◆ **WORK INSTRUCTIONS**: Each entry below is to be given again word for word, with no pictures.

--- START ---

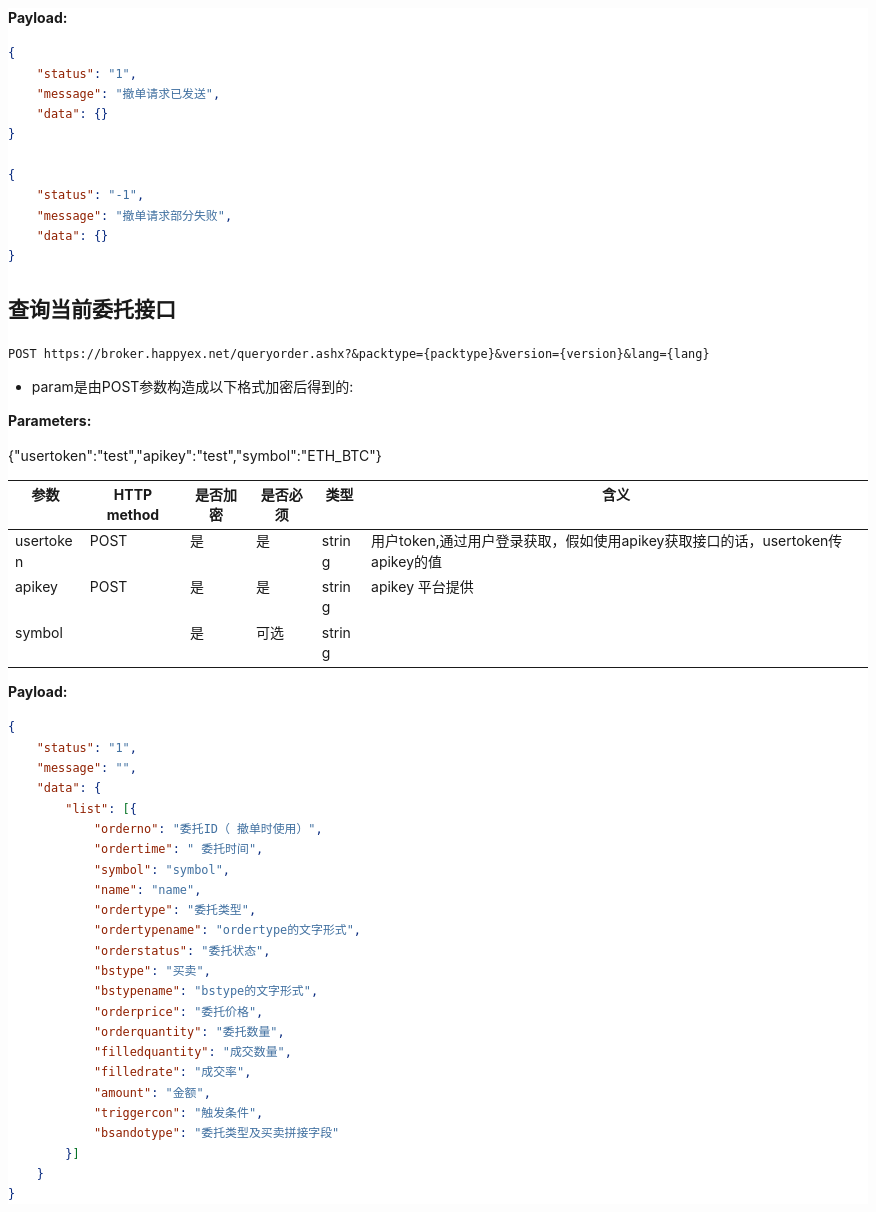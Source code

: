   

**Payload:**

```json
{
	"status": "1",
	"message": "撤单请求已发送",
	"data": {}
}

{
	"status": "-1",
	"message": "撤单请求部分失败",
	"data": {}
}

```


## 查询当前委托接口
```
POST https://broker.happyex.net/queryorder.ashx?&packtype={packtype}&version={version}&lang={lang}
```
* param是由POST参数构造成以下格式加密后得到的:

**Parameters:**

{"usertoken":"test","apikey":"test","symbol":"ETH_BTC"}

参数 | HTTP method | 是否加密 | 是否必须 | 类型 | 含义
------------ | ------------ | ------------ | ------------ | ------------ | ------------
usertoken | POST | 是 | 是 | string | 用户token,通过用户登录获取，假如使用apikey获取接口的话，usertoken传apikey的值
apikey | POST | 是 | 是 | string | apikey 平台提供
symbol |  | 是|  可选 |  string | 

**Payload:**

```json
{
	"status": "1",
	"message": "",
	"data": {
		"list": [{
			"orderno": "委托ID（ 撤单时使用）",
			"ordertime": " 委托时间",
			"symbol": "symbol",
			"name": "name",
			"ordertype": "委托类型",
			"ordertypename": "ordertype的文字形式",
			"orderstatus": "委托状态",
			"bstype": "买卖",
			"bstypename": "bstype的文字形式",
			"orderprice": "委托价格",
			"orderquantity": "委托数量",
			"filledquantity": "成交数量",
			"filledrate": "成交率",
			"amount": "金额",
			"triggercon": "触发条件",
			"bsandotype": "委托类型及买卖拼接字段"
		}]
	}
}

```
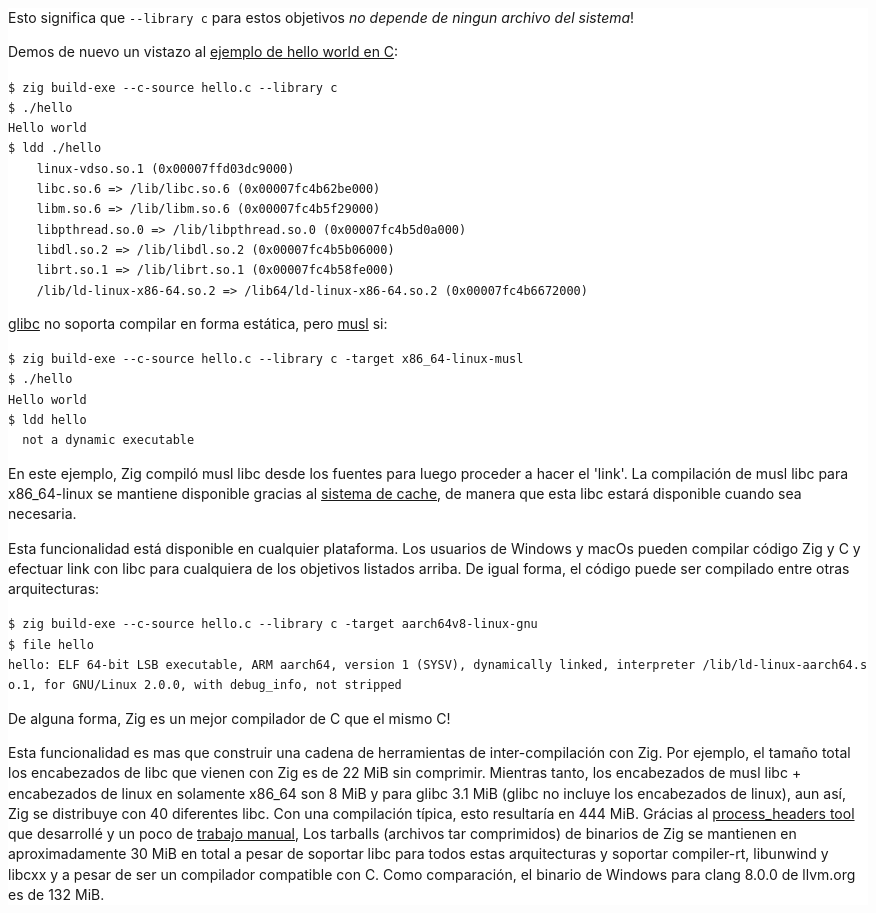 Esto significa que `--library c` para estos objetivos *no depende de ningun archivo del sistema*!

Demos de nuevo un vistazo al [ejemplo de hello world en C](#zig-is-also-a-c-compiler):
```
$ zig build-exe --c-source hello.c --library c
$ ./hello
Hello world
$ ldd ./hello
	linux-vdso.so.1 (0x00007ffd03dc9000)
	libc.so.6 => /lib/libc.so.6 (0x00007fc4b62be000)
	libm.so.6 => /lib/libm.so.6 (0x00007fc4b5f29000)
	libpthread.so.0 => /lib/libpthread.so.0 (0x00007fc4b5d0a000)
	libdl.so.2 => /lib/libdl.so.2 (0x00007fc4b5b06000)
	librt.so.1 => /lib/librt.so.1 (0x00007fc4b58fe000)
	/lib/ld-linux-x86-64.so.2 => /lib64/ld-linux-x86-64.so.2 (0x00007fc4b6672000)
```

[glibc](https://www.gnu.org/software/libc/) no soporta compilar en forma estática, pero [musl](https://www.musl-libc.org/) si:
```
$ zig build-exe --c-source hello.c --library c -target x86_64-linux-musl
$ ./hello
Hello world
$ ldd hello
  not a dynamic executable
```
En este ejemplo, Zig compiló musl libc desde los fuentes para luego proceder a hacer el 'link'. La compilación de musl libc para x86_64-linux se mantiene disponible gracias al [sistema de cache](https://ziglang.org/download/0.4.0/release-notes.html#Build-Artifact-Caching), de manera que esta libc estará disponible cuando sea necesaria.

Esta funcionalidad está disponible en cualquier plataforma. Los usuarios de Windows y macOs pueden compilar código Zig y C y efectuar link con libc para cualquiera de los objetivos listados arriba. De igual forma, el código puede ser compilado entre otras arquitecturas:
```
$ zig build-exe --c-source hello.c --library c -target aarch64v8-linux-gnu
$ file hello
hello: ELF 64-bit LSB executable, ARM aarch64, version 1 (SYSV), dynamically linked, interpreter /lib/ld-linux-aarch64.so.1, for GNU/Linux 2.0.0, with debug_info, not stripped
```
De alguna forma, Zig es un mejor compilador de C que el mismo C!

Esta funcionalidad es mas que construir una cadena de herramientas de inter-compilación con Zig. Por ejemplo, el tamaño total los encabezados de libc que vienen con Zig es de 22 MiB sin comprimir. Mientras tanto, los encabezados de musl libc + encabezados de linux en solamente x86_64 son 8 MiB y para glibc 3.1 MiB (glibc no incluye los encabezados de linux), aun así, Zig se distribuye con 40 diferentes libc. Con una compilación típica, esto resultaría en 444 MiB. Grácias al [process_headers tool](https://github.com/ziglang/zig/blob/0.4.0/libc/process_headers.zig) que desarrollé y un poco de [trabajo manual](https://github.com/ziglang/zig/wiki/Updating-libc), Los tarballs (archivos tar comprimidos) de binarios de Zig se mantienen en aproximadamente 30 MiB en total a pesar de soportar libc para todos estas arquitecturas y soportar compiler-rt, libunwind y libcxx y a pesar de ser un compilador compatible con C. Como comparación, el binario de Windows para clang 8.0.0 de llvm.org es de 132 MiB.
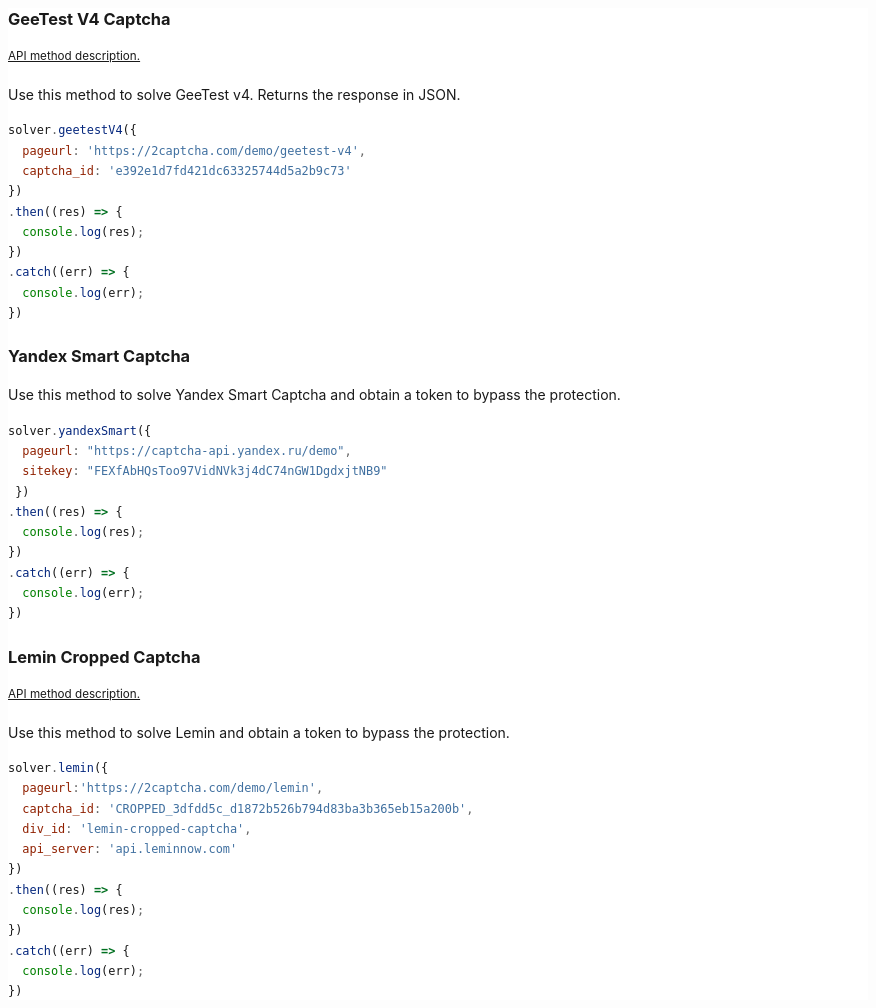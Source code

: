 ### GeeTest V4 Captcha

<sup>[API method description.](https://2captcha.com/2captcha-api#geetest-v4)</sup>

Use this method to solve GeeTest v4. Returns the response in JSON.

```js
solver.geetestV4({
  pageurl: 'https://2captcha.com/demo/geetest-v4',
  captcha_id: 'e392e1d7fd421dc63325744d5a2b9c73'
})
.then((res) => {
  console.log(res);
})
.catch((err) => {
  console.log(err);
})
```

### Yandex Smart Captcha

Use this method to solve Yandex Smart Captcha and obtain a token to bypass the protection.

```js
solver.yandexSmart({ 
  pageurl: "https://captcha-api.yandex.ru/demo",
  sitekey: "FEXfAbHQsToo97VidNVk3j4dC74nGW1DgdxjtNB9"
 })
.then((res) => {
  console.log(res);
})
.catch((err) => {
  console.log(err);
})
```

### Lemin Cropped Captcha

<sup>[API method description.](https://2captcha.com/2captcha-api#lemin)</sup>

Use this method to solve Lemin and obtain a token to bypass the protection.

```js
solver.lemin({
  pageurl:'https://2captcha.com/demo/lemin', 
  captcha_id: 'CROPPED_3dfdd5c_d1872b526b794d83ba3b365eb15a200b',
  div_id: 'lemin-cropped-captcha',
  api_server: 'api.leminnow.com'
})
.then((res) => {
  console.log(res);
})
.catch((err) => {
  console.log(err);
})
```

--- END ---

◆ **ANSWER AREA**:
Source code

:   

**Payload:**

```json
{
	"status": "1",
	"message": "撤单请求已发送",
	"data": {}
}

{
	"status": "-1",
	"message": "撤单请求部分失败",
	"data": {}
}

```


## 查询当前委托接口
```
POST https://broker.happyex.net/queryorder.ashx?&packtype={packtype}&version={version}&lang={lang}
```
* param是由POST参数构造成以下格式加密后得到的:

**Parameters:**

{"usertoken":"test","apikey":"test","symbol":"ETH_BTC"}

参数 | HTTP method | 是否加密 | 是否必须 | 类型 | 含义
------------ | ------------ | ------------ | ------------ | ------------ | ------------
usertoken | POST | 是 | 是 | string | 用户token,通过用户登录获取，假如使用apikey获取接口的话，usertoken传apikey的值
apikey | POST | 是 | 是 | string | apikey 平台提供
symbol |  | 是|  可选 |  string | 

**Payload:**

```json
{
	"status": "1",
	"message": "",
	"data": {
		"list": [{
			"orderno": "委托ID（ 撤单时使用）",
			"ordertime": " 委托时间",
			"symbol": "symbol",
			"name": "name",
			"ordertype": "委托类型",
			"ordertypename": "ordertype的文字形式",
			"orderstatus": "委托状态",
			"bstype": "买卖",
			"bstypename": "bstype的文字形式",
			"orderprice": "委托价格",
			"orderquantity": "委托数量",
			"filledquantity": "成交数量",
			"filledrate": "成交率",
			"amount": "金额",
			"triggercon": "触发条件",
			"bsandotype": "委托类型及买卖拼接字段"
		}]
	}
}

```
 Esto significa que `--library c` para estos objetivos *no depende de ningun archivo del sistema*!

Demos de nuevo un vistazo al [ejemplo de hello world en C](#zig-is-also-a-c-compiler):
```
$ zig build-exe --c-source hello.c --library c
$ ./hello
Hello world
$ ldd ./hello
	linux-vdso.so.1 (0x00007ffd03dc9000)
	libc.so.6 => /lib/libc.so.6 (0x00007fc4b62be000)
	libm.so.6 => /lib/libm.so.6 (0x00007fc4b5f29000)
	libpthread.so.0 => /lib/libpthread.so.0 (0x00007fc4b5d0a000)
	libdl.so.2 => /lib/libdl.so.2 (0x00007fc4b5b06000)
	librt.so.1 => /lib/librt.so.1 (0x00007fc4b58fe000)
	/lib/ld-linux-x86-64.so.2 => /lib64/ld-linux-x86-64.so.2 (0x00007fc4b6672000)
```

[glibc](https://www.gnu.org/software/libc/) no soporta compilar en forma estática, pero [musl](https://www.musl-libc.org/) si:
```
$ zig build-exe --c-source hello.c --library c -target x86_64-linux-musl
$ ./hello
Hello world
$ ldd hello
  not a dynamic executable
```
En este ejemplo, Zig compiló musl libc desde los fuentes para luego proceder a hacer el 'link'. La compilación de musl libc para x86_64-linux se mantiene disponible gracias al [sistema de cache](https://ziglang.org/download/0.4.0/release-notes.html#Build-Artifact-Caching), de manera que esta libc estará disponible cuando sea necesaria.

Esta funcionalidad está disponible en cualquier plataforma. Los usuarios de Windows y macOs pueden compilar código Zig y C y efectuar link con libc para cualquiera de los objetivos listados arriba. De igual forma, el código puede ser compilado entre otras arquitecturas:
```
$ zig build-exe --c-source hello.c --library c -target aarch64v8-linux-gnu
$ file hello
hello: ELF 64-bit LSB executable, ARM aarch64, version 1 (SYSV), dynamically linked, interpreter /lib/ld-linux-aarch64.so.1, for GNU/Linux 2.0.0, with debug_info, not stripped
```
De alguna forma, Zig es un mejor compilador de C que el mismo C!

Esta funcionalidad es mas que construir una cadena de herramientas de inter-compilación con Zig. Por ejemplo, el tamaño total los encabezados de libc que vienen con Zig es de 22 MiB sin comprimir. Mientras tanto, los encabezados de musl libc + encabezados de linux en solamente x86_64 son 8 MiB y para glibc 3.1 MiB (glibc no incluye los encabezados de linux), aun así, Zig se distribuye con 40 diferentes libc. Con una compilación típica, esto resultaría en 444 MiB. Grácias al [process_headers tool](https://github.com/ziglang/zig/blob/0.4.0/libc/process_headers.zig) que desarrollé y un poco de [trabajo manual](https://github.com/ziglang/zig/wiki/Updating-libc), Los tarballs (archivos tar comprimidos) de binarios de Zig se mantienen en aproximadamente 30 MiB en total a pesar de soportar libc para todos estas arquitecturas y soportar compiler-rt, libunwind y libcxx y a pesar de ser un compilador compatible con C. Como comparación, el binario de Windows para clang 8.0.0 de llvm.org es de 132 MiB.
Source code

: ### GeeTest V4 Captcha

<sup>[API method description.](https://2captcha.com/2captcha-api#geetest-v4)</sup>

Use this method to solve GeeTest v4. Returns the response in JSON.

```js
solver.geetestV4({
  pageurl: 'https://2captcha.com/demo/geetest-v4',
  captcha_id: 'e392e1d7fd421dc63325744d5a2b9c73'
})
.then((res) => {
  console.log(res);
})
.catch((err) => {
  console.log(err);
})
```

### Yandex Smart Captcha

Use this method to solve Yandex Smart Captcha and obtain a token to bypass the protection.

```js
solver.yandexSmart({ 
  pageurl: "https://captcha-api.yandex.ru/demo",
  sitekey: "FEXfAbHQsToo97VidNVk3j4dC74nGW1DgdxjtNB9"
 })
.then((res) => {
  console.log(res);
})
.catch((err) => {
  console.log(err);
})
```

### Lemin Cropped Captcha

<sup>[API method description.](https://2captcha.com/2captcha-api#lemin)</sup>

Use this method to solve Lemin and obtain a token to bypass the protection.

```js
solver.lemin({
  pageurl:'https://2captcha.com/demo/lemin', 
  captcha_id: 'CROPPED_3dfdd5c_d1872b526b794d83ba3b365eb15a200b',
  div_id: 'lemin-cropped-captcha',
  api_server: 'api.leminnow.com'
})
.then((res) => {
  console.log(res);
})
.catch((err) => {
  console.log(err);
})
```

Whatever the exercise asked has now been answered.